[What you should do] In the listing below, report how many lines include the string "centering", giving only that number.

--*--

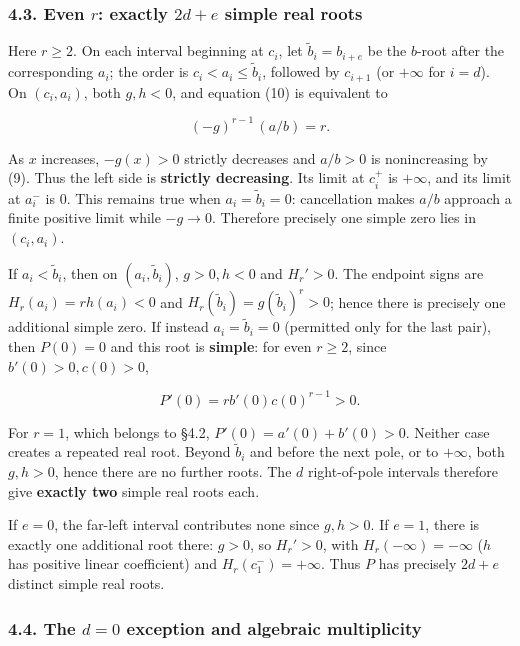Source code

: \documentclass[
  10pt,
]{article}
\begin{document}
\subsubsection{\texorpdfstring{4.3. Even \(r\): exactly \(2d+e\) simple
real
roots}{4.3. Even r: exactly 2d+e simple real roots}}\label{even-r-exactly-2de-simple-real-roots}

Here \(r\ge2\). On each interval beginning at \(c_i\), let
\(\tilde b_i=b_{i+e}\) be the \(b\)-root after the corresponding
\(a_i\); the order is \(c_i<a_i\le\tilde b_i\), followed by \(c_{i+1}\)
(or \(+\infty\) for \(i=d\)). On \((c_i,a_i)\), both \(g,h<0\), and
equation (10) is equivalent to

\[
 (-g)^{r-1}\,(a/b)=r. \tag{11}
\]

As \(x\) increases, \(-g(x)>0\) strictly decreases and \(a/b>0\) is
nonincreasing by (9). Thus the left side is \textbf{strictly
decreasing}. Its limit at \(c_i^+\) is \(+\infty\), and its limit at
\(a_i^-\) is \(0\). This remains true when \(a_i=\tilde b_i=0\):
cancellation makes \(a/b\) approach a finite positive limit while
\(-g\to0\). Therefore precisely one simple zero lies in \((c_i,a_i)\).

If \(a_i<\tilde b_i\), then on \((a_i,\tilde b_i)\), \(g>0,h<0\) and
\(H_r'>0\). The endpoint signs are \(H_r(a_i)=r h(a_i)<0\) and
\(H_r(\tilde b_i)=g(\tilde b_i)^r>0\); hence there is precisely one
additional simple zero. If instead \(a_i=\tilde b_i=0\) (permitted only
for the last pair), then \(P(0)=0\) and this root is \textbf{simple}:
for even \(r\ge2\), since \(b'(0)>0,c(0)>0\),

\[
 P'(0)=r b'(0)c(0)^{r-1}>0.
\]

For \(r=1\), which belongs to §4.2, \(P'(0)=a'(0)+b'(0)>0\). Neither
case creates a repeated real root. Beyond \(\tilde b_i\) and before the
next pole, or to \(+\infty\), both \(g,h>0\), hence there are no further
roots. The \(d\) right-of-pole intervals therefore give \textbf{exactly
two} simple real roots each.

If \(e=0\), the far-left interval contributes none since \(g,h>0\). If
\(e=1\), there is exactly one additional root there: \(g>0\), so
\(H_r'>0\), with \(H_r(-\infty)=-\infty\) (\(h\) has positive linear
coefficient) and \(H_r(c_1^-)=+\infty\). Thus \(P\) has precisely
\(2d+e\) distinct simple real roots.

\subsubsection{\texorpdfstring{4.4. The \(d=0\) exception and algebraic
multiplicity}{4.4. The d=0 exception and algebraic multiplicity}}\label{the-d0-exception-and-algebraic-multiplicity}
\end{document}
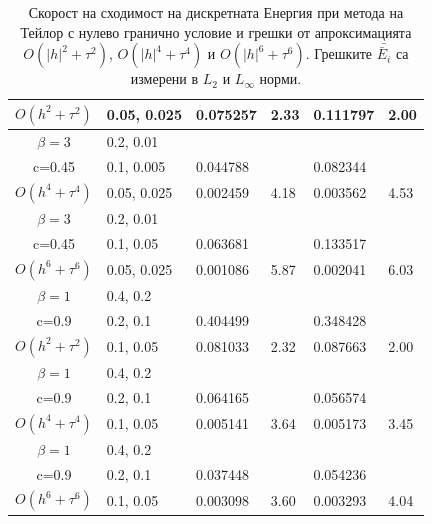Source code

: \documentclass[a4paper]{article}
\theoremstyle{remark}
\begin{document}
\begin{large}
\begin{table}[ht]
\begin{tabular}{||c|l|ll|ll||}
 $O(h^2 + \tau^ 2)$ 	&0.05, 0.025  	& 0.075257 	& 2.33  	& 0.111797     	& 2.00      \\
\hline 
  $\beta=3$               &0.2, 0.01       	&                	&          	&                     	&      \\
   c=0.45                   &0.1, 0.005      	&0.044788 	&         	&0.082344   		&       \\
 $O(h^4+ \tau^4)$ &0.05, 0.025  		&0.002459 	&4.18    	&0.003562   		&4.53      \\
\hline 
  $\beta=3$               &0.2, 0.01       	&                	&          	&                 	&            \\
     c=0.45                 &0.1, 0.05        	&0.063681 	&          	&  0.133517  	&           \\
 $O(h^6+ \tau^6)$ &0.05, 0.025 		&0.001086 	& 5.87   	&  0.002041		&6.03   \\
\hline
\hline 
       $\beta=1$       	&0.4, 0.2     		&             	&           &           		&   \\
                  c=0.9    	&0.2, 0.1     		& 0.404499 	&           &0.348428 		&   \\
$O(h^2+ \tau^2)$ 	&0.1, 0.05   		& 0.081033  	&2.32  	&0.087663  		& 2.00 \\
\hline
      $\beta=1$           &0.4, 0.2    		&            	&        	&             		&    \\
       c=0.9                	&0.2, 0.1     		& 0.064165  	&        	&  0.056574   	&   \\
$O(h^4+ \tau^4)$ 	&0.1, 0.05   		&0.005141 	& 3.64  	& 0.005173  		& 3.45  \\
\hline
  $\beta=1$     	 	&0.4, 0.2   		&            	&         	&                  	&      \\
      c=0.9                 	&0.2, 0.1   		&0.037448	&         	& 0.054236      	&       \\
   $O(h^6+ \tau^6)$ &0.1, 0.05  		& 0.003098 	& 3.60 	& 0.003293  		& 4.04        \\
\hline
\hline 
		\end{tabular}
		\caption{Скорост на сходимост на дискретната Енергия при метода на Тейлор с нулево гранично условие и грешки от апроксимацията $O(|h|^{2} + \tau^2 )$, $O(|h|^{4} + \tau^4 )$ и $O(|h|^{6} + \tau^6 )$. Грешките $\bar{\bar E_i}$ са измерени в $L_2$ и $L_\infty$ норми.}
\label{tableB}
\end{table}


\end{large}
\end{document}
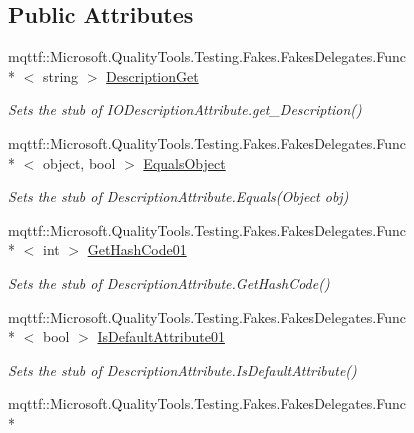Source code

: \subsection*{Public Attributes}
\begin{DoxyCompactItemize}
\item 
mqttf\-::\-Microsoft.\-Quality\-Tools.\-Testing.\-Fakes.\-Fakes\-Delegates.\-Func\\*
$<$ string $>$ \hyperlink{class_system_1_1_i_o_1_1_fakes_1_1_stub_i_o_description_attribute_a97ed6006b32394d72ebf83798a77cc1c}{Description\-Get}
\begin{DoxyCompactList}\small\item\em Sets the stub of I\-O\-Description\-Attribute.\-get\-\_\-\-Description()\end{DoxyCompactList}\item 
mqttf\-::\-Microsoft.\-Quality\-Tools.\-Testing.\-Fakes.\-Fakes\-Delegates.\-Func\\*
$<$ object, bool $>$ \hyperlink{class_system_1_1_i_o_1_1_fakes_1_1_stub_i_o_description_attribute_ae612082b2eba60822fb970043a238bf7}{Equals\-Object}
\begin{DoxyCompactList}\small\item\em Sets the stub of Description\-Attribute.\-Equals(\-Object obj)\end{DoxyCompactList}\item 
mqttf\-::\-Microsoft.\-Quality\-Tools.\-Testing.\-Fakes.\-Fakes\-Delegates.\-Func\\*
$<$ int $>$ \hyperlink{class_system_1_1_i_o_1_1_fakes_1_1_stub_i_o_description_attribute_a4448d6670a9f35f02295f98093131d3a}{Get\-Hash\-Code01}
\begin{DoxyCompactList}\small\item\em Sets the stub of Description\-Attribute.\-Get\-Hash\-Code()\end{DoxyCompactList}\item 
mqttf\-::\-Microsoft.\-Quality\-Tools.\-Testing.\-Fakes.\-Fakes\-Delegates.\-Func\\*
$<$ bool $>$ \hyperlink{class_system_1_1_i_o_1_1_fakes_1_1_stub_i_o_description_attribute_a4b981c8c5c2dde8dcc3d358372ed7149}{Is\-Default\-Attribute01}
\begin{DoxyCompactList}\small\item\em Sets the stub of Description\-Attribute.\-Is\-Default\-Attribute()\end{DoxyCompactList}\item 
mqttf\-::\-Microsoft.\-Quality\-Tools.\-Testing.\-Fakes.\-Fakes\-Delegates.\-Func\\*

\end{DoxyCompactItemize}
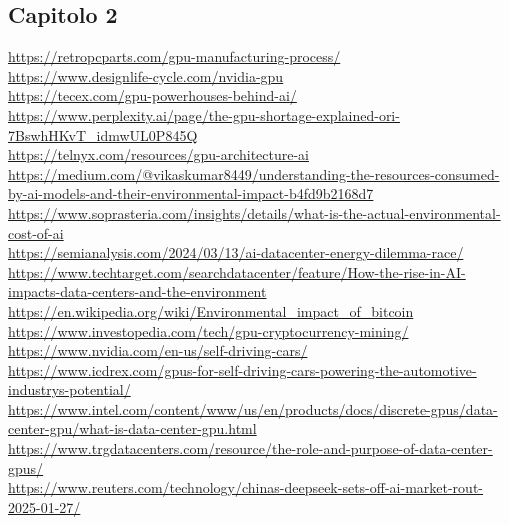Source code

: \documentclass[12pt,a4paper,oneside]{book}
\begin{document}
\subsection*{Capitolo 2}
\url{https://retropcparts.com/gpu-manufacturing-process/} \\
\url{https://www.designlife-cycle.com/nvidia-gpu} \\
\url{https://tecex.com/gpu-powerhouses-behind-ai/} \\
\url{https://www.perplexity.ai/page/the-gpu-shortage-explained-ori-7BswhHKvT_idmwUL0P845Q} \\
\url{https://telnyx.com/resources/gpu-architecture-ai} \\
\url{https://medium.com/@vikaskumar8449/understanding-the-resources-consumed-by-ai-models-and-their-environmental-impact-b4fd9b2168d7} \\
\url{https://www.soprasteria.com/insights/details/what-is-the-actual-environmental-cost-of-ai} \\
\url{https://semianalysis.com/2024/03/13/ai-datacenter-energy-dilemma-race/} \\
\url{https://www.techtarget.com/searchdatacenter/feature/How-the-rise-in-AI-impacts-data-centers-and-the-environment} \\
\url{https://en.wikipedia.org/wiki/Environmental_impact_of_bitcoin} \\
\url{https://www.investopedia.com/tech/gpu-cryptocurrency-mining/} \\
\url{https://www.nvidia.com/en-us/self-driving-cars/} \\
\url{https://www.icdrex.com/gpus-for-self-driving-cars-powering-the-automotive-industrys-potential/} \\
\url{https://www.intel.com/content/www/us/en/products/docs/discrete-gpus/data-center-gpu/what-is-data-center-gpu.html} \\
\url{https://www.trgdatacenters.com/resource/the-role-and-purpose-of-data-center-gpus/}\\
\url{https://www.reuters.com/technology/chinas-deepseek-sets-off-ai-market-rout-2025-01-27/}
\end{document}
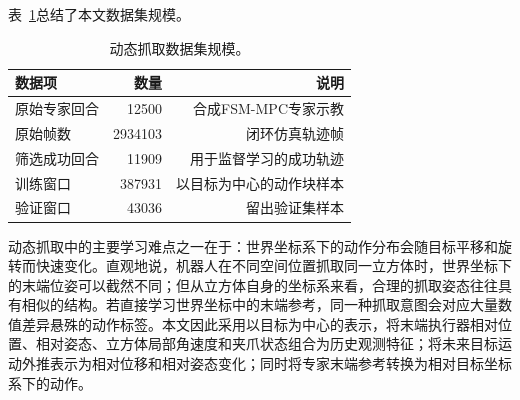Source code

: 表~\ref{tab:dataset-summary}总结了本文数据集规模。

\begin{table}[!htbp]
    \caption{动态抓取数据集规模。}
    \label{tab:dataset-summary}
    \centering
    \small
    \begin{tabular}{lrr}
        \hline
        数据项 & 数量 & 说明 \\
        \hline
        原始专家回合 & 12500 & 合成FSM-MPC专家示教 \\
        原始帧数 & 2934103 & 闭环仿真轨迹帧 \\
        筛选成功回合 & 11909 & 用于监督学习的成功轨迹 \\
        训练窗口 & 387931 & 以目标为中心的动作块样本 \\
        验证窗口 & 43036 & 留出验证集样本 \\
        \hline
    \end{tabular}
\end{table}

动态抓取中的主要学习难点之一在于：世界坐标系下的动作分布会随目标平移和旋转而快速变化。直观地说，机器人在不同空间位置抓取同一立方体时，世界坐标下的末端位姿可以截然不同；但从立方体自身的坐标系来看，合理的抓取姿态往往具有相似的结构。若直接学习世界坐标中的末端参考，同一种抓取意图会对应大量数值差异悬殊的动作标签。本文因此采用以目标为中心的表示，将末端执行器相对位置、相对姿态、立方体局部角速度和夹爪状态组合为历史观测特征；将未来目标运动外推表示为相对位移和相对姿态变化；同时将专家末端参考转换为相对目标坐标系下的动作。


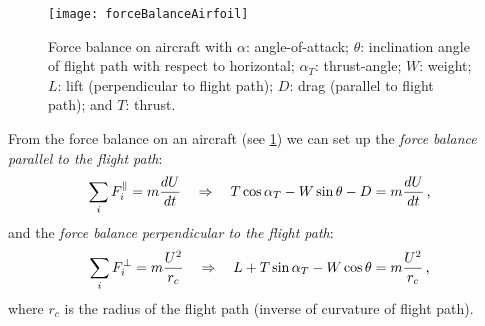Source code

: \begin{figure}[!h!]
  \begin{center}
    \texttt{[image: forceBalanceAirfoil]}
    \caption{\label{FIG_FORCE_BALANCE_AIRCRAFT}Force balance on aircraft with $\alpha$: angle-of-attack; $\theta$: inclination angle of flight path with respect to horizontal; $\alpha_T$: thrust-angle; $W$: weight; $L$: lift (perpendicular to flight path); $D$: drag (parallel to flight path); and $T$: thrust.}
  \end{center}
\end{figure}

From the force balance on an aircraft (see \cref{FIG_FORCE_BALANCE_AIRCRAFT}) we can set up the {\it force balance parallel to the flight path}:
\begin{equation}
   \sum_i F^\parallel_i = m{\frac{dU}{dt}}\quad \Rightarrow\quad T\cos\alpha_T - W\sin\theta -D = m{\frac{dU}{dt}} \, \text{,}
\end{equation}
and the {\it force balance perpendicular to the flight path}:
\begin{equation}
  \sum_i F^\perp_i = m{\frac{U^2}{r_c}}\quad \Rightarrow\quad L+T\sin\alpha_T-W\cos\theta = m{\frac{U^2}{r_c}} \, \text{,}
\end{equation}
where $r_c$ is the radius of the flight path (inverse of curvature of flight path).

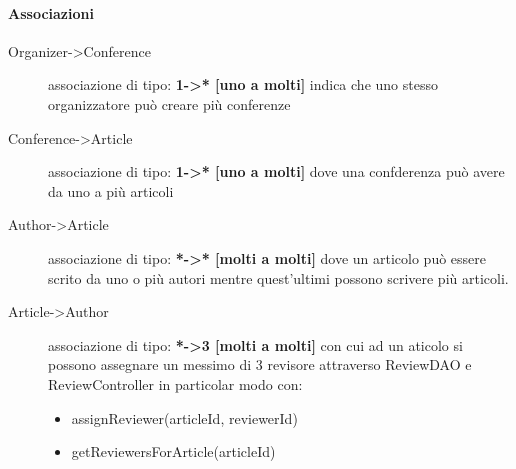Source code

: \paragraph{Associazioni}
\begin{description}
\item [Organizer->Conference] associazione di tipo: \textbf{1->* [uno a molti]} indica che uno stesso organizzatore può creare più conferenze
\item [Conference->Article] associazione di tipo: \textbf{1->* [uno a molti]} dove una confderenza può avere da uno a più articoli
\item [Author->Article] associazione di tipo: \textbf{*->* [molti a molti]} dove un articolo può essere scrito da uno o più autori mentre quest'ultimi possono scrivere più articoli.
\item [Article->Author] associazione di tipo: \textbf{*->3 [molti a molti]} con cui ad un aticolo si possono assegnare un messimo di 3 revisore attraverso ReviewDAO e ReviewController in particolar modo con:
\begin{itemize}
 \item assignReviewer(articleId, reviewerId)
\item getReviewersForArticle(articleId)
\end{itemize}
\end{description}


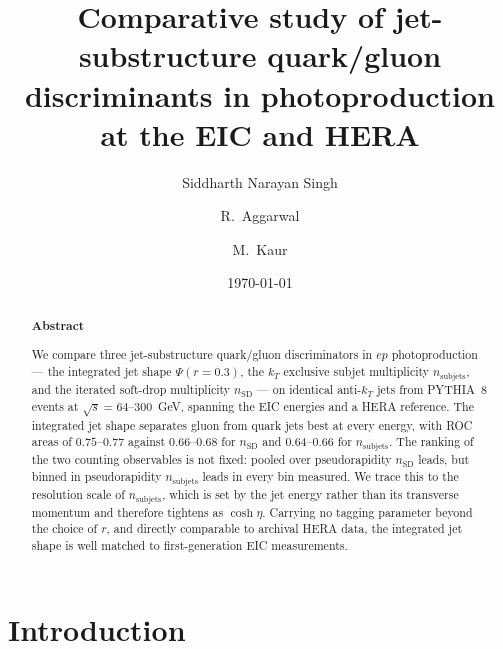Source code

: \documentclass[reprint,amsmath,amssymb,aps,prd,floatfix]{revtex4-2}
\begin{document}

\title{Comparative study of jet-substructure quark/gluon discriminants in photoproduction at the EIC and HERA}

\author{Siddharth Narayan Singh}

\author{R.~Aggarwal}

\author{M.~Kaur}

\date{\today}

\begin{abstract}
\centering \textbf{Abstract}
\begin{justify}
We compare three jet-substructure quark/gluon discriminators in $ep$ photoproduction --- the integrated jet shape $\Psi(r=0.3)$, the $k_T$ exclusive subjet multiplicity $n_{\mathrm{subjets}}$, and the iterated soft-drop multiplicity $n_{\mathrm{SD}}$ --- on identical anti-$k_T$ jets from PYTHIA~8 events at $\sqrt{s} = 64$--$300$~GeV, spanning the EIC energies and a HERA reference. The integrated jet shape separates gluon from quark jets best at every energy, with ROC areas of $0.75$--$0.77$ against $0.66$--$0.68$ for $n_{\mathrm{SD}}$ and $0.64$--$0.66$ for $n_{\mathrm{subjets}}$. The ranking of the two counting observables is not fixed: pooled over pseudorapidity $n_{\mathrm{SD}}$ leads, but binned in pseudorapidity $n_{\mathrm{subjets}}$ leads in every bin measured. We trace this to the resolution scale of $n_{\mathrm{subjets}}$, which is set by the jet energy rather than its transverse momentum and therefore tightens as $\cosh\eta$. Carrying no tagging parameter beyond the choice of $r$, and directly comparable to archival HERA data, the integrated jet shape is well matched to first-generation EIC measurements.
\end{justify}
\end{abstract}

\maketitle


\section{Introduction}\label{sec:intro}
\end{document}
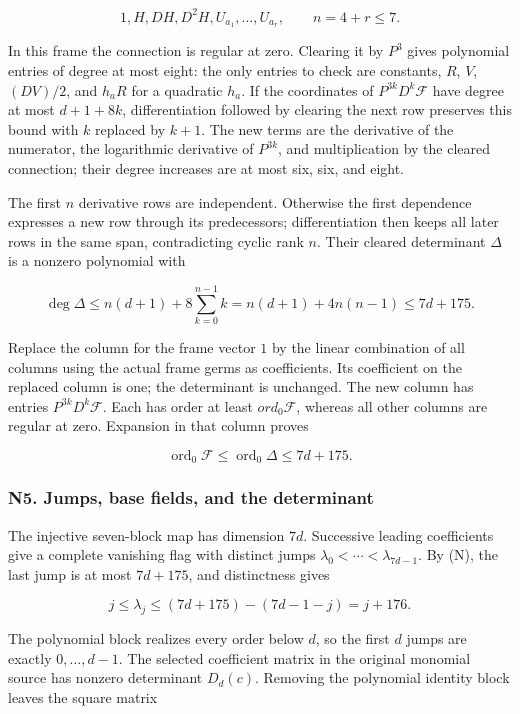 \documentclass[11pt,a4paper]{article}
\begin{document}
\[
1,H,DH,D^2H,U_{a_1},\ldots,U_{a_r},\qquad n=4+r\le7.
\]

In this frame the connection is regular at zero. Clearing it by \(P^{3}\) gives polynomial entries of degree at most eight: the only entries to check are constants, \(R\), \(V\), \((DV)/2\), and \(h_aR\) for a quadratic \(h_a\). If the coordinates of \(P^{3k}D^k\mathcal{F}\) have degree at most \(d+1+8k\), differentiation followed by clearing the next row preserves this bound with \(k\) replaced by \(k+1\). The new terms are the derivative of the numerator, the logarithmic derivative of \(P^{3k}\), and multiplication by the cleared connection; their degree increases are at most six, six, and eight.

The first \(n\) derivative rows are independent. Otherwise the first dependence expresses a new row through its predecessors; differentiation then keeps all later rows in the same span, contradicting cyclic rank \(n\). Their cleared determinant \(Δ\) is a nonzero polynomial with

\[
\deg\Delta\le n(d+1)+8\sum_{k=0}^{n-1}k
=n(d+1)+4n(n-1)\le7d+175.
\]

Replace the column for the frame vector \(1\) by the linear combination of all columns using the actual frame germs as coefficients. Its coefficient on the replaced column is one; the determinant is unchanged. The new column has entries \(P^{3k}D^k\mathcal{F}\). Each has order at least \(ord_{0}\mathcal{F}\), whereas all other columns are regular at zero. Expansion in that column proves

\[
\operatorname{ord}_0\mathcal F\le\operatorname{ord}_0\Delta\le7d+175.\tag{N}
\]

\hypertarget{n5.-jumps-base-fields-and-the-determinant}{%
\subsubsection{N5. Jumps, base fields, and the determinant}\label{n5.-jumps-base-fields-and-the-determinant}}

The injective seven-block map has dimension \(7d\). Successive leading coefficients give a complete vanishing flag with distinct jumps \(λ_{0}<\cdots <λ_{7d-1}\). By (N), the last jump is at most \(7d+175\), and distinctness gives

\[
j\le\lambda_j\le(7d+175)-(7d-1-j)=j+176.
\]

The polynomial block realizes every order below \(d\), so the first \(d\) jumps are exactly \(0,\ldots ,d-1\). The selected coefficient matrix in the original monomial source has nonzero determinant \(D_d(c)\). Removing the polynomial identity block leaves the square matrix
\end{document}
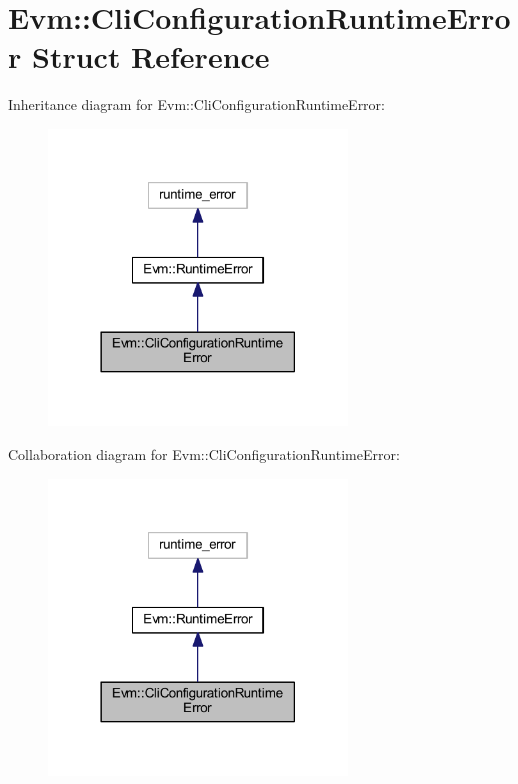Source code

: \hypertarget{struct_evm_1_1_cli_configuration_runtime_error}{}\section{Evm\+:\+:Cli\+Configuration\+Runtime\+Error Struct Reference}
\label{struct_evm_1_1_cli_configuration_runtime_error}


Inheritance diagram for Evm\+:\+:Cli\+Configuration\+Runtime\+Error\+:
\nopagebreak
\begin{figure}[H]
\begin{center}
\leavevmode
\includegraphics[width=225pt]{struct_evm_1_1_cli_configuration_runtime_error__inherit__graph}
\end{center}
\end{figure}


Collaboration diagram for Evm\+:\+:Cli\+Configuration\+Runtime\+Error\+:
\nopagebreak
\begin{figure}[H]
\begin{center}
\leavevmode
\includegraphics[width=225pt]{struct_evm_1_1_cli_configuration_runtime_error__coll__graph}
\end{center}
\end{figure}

--*--

[Task response] 2